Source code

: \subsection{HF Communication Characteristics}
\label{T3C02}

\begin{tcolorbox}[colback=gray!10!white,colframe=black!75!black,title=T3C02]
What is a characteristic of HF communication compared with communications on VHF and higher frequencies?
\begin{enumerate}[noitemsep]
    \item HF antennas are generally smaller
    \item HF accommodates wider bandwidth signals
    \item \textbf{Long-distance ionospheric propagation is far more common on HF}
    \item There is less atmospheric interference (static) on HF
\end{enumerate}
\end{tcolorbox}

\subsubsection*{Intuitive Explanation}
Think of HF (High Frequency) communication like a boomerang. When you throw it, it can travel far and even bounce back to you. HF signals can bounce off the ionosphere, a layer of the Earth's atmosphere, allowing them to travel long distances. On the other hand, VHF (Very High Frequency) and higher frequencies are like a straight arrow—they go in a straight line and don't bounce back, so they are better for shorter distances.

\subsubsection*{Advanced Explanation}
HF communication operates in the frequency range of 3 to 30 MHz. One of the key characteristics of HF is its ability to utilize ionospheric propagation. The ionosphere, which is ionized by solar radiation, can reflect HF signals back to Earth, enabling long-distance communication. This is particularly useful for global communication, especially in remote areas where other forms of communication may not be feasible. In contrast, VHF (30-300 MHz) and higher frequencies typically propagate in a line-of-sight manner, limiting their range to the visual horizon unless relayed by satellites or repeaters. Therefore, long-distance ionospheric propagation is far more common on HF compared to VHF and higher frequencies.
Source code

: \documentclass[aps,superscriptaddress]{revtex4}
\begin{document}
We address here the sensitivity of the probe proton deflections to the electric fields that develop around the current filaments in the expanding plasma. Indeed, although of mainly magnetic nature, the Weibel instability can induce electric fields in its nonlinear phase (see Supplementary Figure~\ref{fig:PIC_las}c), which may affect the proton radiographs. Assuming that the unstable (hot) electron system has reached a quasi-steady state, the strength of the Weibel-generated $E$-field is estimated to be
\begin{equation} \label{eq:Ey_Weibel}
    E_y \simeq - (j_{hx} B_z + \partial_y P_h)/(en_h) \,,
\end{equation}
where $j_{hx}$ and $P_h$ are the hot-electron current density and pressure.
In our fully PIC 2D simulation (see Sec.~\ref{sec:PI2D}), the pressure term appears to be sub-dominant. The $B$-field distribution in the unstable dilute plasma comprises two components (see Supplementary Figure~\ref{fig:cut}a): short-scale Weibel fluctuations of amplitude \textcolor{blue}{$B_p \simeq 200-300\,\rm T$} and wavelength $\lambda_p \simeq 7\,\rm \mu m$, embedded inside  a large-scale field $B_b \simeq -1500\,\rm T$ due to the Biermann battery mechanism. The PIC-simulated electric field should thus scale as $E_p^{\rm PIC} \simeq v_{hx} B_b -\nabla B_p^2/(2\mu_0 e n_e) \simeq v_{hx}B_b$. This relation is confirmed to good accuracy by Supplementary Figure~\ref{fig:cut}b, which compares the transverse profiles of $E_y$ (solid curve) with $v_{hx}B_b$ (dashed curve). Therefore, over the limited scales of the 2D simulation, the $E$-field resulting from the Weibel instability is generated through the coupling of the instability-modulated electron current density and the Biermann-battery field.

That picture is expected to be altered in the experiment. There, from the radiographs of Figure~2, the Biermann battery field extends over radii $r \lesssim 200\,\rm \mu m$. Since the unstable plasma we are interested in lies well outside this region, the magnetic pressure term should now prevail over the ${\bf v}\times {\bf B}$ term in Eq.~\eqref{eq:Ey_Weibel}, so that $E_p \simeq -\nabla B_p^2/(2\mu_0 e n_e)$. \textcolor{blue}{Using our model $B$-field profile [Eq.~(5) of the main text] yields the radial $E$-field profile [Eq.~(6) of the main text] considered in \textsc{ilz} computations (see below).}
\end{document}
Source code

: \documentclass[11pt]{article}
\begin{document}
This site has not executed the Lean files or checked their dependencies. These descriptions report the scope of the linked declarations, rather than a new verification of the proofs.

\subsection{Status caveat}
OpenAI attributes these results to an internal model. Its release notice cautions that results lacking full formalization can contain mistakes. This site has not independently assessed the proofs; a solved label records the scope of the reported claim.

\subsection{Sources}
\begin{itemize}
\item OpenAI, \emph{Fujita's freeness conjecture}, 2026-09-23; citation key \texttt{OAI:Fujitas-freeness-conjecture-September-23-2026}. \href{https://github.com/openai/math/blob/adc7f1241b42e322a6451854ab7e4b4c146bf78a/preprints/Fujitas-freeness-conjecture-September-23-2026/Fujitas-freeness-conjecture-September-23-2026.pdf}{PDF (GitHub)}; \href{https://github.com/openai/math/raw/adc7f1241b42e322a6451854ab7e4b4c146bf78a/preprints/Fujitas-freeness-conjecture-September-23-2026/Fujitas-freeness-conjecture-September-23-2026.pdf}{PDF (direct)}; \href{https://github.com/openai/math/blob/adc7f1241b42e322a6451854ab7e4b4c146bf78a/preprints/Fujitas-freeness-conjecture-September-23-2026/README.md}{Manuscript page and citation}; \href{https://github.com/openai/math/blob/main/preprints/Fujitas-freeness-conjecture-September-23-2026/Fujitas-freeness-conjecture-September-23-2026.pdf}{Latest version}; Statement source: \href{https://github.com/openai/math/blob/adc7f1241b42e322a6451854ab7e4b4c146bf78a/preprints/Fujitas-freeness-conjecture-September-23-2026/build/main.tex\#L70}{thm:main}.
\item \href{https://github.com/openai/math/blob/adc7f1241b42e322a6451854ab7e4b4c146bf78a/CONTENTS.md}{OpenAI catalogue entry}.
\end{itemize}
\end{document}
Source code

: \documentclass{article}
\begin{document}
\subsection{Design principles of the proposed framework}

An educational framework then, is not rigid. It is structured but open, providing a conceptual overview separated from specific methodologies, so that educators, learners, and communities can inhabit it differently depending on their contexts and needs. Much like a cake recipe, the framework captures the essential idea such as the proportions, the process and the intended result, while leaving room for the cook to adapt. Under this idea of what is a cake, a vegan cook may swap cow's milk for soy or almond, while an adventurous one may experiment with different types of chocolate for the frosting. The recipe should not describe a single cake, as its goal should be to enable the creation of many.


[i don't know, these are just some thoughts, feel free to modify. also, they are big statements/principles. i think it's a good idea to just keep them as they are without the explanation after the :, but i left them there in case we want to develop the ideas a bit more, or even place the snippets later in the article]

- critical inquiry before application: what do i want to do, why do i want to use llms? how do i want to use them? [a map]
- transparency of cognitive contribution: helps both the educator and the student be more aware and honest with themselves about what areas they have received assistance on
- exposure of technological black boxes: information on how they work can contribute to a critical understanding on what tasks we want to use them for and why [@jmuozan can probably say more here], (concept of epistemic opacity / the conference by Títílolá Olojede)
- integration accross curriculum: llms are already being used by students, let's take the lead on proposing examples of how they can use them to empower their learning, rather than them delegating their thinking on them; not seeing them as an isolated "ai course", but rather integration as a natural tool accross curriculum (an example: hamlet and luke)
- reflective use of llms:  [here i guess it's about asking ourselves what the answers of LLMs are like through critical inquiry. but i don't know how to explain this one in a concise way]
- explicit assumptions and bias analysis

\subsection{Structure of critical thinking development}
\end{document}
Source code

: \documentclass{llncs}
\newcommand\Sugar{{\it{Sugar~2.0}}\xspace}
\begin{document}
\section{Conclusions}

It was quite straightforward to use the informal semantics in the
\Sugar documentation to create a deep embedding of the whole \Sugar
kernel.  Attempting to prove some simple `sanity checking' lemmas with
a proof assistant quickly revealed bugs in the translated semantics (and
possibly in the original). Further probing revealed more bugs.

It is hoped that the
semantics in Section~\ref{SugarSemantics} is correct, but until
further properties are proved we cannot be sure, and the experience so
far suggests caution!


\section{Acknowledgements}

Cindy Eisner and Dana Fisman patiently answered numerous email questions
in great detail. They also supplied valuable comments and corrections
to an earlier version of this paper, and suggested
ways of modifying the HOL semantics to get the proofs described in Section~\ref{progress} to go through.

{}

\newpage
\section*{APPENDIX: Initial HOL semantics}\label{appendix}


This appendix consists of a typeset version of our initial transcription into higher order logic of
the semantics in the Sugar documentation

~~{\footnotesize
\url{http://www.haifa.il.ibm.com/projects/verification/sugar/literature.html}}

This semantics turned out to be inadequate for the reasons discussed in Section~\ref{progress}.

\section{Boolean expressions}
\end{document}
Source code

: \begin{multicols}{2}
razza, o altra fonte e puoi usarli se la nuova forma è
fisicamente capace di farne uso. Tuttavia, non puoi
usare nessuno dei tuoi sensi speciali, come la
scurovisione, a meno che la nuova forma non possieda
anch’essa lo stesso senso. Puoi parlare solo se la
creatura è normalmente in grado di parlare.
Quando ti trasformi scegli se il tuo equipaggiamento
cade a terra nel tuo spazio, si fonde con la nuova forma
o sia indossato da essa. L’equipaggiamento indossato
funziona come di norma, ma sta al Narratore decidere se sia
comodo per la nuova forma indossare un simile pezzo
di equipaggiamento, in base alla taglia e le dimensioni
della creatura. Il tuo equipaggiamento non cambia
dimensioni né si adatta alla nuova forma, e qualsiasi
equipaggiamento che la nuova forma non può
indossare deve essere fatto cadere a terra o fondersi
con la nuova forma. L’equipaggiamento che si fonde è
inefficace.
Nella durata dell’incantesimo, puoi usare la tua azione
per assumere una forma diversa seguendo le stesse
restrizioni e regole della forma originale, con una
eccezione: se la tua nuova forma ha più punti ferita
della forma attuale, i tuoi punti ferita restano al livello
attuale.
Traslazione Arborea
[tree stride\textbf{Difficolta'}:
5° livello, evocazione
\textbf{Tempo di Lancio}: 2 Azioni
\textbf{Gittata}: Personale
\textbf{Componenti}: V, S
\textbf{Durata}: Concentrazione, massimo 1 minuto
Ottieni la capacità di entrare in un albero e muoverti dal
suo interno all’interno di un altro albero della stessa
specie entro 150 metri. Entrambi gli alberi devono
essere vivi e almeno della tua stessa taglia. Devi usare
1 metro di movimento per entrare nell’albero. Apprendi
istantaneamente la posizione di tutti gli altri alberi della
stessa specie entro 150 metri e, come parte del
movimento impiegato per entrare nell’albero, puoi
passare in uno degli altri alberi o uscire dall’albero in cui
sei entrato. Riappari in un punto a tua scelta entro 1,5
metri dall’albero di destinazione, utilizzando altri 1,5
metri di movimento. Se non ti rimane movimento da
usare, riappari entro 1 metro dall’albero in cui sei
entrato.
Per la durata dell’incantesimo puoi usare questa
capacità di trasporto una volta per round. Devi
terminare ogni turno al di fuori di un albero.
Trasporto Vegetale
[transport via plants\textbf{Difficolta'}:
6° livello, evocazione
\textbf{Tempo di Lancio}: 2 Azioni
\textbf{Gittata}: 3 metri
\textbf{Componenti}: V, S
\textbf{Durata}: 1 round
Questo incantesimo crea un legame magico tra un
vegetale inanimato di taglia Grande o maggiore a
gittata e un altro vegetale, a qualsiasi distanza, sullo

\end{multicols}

****

▶ **EXERCISE BRIEF**: If a line of the data contains the word "incantesimo", it counts toward the total; state that total alone.

▶ **RESULT OF THIS EXERCISE**: 3